What the exercise asks —
Return all lines from the listing below in which "Cursor" appears.

Exercise inputs —

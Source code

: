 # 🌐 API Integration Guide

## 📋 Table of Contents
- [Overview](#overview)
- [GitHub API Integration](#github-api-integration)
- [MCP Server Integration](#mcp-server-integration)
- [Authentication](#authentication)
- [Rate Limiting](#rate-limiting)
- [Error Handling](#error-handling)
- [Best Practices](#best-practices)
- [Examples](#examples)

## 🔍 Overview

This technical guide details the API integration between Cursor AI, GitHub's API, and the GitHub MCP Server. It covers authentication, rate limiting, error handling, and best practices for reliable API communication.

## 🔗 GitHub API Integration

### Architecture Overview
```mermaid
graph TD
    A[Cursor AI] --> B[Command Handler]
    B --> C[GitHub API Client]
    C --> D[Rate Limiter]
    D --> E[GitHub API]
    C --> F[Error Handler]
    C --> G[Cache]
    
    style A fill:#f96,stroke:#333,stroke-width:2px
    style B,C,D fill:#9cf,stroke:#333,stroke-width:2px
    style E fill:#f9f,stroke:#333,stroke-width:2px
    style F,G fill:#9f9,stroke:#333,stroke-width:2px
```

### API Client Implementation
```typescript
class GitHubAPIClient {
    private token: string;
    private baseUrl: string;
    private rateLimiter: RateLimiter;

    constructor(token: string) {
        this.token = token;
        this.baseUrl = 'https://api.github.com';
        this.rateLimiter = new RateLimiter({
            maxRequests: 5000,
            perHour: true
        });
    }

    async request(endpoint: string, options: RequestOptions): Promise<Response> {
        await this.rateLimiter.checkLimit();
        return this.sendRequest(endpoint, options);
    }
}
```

Written solution —
This technical guide details the API integration between Cursor AI, GitHub's API, and the GitHub MCP Server. It covers authentication, rate limiting, error handling, and best practices for reliable API communication.
    A[Cursor AI] --> B[Command Handler]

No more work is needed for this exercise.